— INSTRUCTIONS TO FOLLOW —
Which lines below include the string "independence"? Please show each one.

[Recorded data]
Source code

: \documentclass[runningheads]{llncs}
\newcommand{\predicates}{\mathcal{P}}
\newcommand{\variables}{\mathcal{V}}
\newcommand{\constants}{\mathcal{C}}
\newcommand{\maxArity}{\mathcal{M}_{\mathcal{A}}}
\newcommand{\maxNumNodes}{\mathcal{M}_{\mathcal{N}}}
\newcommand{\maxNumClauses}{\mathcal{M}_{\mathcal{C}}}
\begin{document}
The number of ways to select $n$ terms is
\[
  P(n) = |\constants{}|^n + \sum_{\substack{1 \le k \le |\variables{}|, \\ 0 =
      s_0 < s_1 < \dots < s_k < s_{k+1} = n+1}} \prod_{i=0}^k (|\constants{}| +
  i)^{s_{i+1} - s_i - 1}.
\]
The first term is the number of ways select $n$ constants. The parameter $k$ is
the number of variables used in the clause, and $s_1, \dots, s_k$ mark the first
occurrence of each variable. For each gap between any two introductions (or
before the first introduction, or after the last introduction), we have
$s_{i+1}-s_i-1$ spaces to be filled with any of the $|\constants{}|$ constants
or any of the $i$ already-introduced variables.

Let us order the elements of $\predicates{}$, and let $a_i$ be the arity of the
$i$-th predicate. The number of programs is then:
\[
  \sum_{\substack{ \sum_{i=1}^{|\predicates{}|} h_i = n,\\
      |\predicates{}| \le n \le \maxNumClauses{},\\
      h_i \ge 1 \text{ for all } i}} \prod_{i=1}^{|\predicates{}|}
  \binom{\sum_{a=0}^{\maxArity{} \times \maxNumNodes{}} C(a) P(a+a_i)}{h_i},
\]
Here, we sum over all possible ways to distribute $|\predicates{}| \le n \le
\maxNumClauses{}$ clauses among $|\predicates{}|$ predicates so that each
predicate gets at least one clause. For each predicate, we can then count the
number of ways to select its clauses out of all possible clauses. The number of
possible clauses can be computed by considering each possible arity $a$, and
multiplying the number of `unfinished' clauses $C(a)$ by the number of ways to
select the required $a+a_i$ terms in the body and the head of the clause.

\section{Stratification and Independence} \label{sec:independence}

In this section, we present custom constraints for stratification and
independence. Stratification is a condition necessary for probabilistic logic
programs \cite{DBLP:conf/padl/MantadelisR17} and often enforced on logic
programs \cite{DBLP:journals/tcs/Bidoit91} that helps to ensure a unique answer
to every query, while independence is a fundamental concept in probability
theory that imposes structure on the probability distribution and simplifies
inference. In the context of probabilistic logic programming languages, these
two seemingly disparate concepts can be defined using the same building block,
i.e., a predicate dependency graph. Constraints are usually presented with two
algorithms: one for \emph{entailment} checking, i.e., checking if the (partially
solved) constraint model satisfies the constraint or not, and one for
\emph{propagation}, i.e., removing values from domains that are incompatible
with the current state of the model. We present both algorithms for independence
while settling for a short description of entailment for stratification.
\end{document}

— TASK OUTPUT —
\section{Stratification and Independence} \label{sec:independence}
independence. Stratification is a condition necessary for probabilistic logic
to every query, while independence is a fundamental concept in probability
with the current state of the model. We present both algorithms for independence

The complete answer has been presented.